Exercise brief: Show, from the entries below, every line in which "lstlisting" appears.

──────── Input for this task ────────

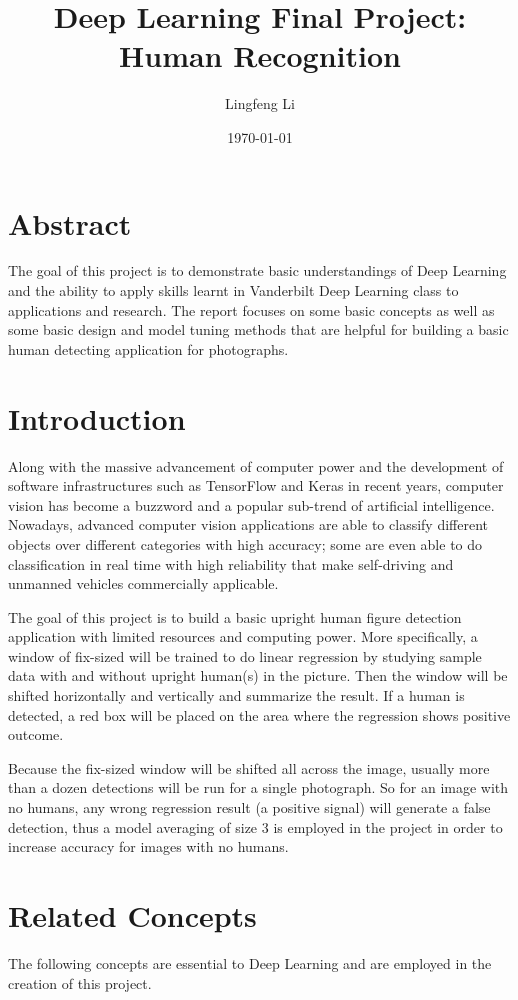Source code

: \documentclass[twocolumn, 12pt]{article}
\begin{document}
\title{Deep Learning Final Project: Human Recognition}
\author{Lingfeng Li}
\date{\today}
\maketitle
\newpage
{}
\section*{Abstract}
The goal of this project is to demonstrate basic understandings of Deep Learning and the ability to apply skills learnt in Vanderbilt Deep Learning class to applications and research. The report focuses on some basic concepts as well as some basic design and model tuning methods that are helpful for building a basic human detecting application for photographs. 
	
\section{Introduction}
Along with the massive advancement of computer power and the development of software infrastructures such as TensorFlow and Keras in recent years, computer vision has become a buzzword and a popular sub-trend of artificial intelligence. Nowadays, advanced computer vision applications are able to classify different objects over different categories with high accuracy; some are even able to do classification in real time with high reliability that make self-driving and unmanned vehicles commercially applicable. 

The goal of this project is to build a basic upright human figure detection application with limited resources and computing power. More specifically, a window of fix-sized will be trained to do linear regression by studying sample data with and without upright human(s) in the picture. Then the window will be shifted horizontally and vertically and summarize the result. If a human is detected, a red box will be placed on the area where the regression shows positive outcome. 

Because the fix-sized window will be shifted all across the image, usually more than a dozen detections will be run for a single photograph. So for an image with no humans, any wrong regression result (a positive signal) will generate a false detection, thus a model averaging of size 3 is employed in the project in order to increase accuracy for images with no humans. 

\section{Related Concepts}
The following concepts are essential to Deep Learning and are employed in the creation of this project.
\end{document}
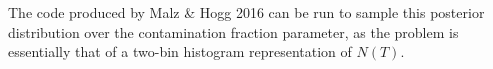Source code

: \documentclass[12pt, onecolumn]{emulateapj}
\begin{document}
The code produced by Malz \& Hogg 2016 can be run to sample this posterior distribution over the contamination fraction parameter, as the problem is essentially that of a two-bin histogram representation of $N(T)$.   





\end{document}
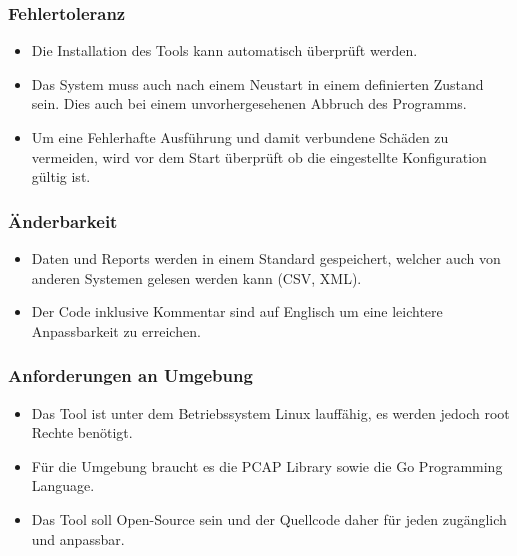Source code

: \subsubsection{Fehlertoleranz}
\begin{itemize}
\item Die Installation des Tools kann automatisch überprüft werden.
\item Das System muss auch nach einem Neustart in einem definierten Zustand sein. Dies auch bei einem unvorhergesehenen Abbruch des Programms. 
\item Um eine Fehlerhafte Ausführung und damit verbundene Schäden zu vermeiden, wird vor dem Start überprüft ob die eingestellte Konfiguration gültig ist.
\end{itemize}

\subsubsection{Änderbarkeit}
\begin{itemize}
\item Daten und Reports werden in einem Standard gespeichert, welcher auch von anderen Systemen gelesen werden kann (CSV, XML).
\item Der Code inklusive Kommentar sind auf Englisch um eine leichtere Anpassbarkeit zu erreichen.
\end{itemize}

\subsubsection{Anforderungen an Umgebung}
\begin{itemize}
\item Das Tool ist unter dem Betriebssystem Linux lauffähig, es werden jedoch root Rechte benötigt.
\item Für die Umgebung braucht es die \acs{PCAP} Library sowie die Go Programming Language.
\item Das Tool soll Open-Source sein und der Quellcode daher für jeden zugänglich und anpassbar.
\end{itemize}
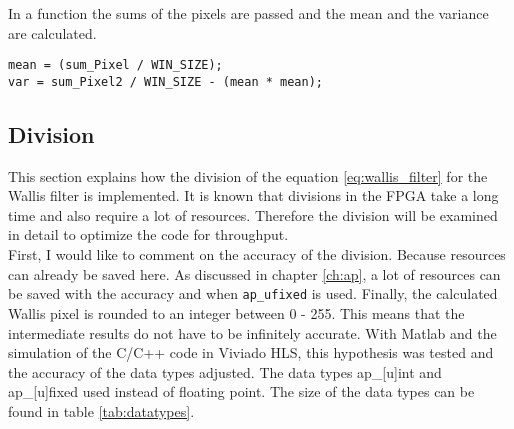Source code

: In a function the sums of the pixels are passed and the mean and the variance are calculated. \\
\begin{minipage}{\textwidth}
\begin{lstlisting}[style=CStyle, caption=Calculation of the mean and variance, label=lst:mean_var]
mean = (sum_Pixel / WIN_SIZE);
var = sum_Pixel2 / WIN_SIZE - (mean * mean);
\end{lstlisting}
\end{minipage}


\subsection{Division} \label{ch:hls:div}
This section explains how the division of the equation \ref{eq:wallis_filter} for the Wallis filter is implemented. It is known that divisions in the FPGA take a long time and also require a lot of resources. Therefore the division will be examined in detail to optimize the code for throughput. \\
First, I would like to comment on the accuracy of the division. Because
resources can already be saved here. As discussed in chapter \ref{ch:ap}, a lot
of resources can be saved with the accuracy and when \texttt{ap\_ufixed} is used.
Finally, the calculated Wallis pixel is rounded to an integer between 0 - 255. This means that the intermediate results do not have to be infinitely accurate. With Matlab and the simulation of the C/C++ code in Viviado HLS, this hypothesis was tested and the accuracy of the data types adjusted. The data types ap\_[u]int and ap\_[u]fixed used instead of floating point. The size of the data types can be found in table \ref{tab:datatypes}.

────────

Reply to the task:
\begin{lstlisting}[style=CStyle, caption=Calculation of the mean and variance, label=lst:mean_var]
\end{lstlisting}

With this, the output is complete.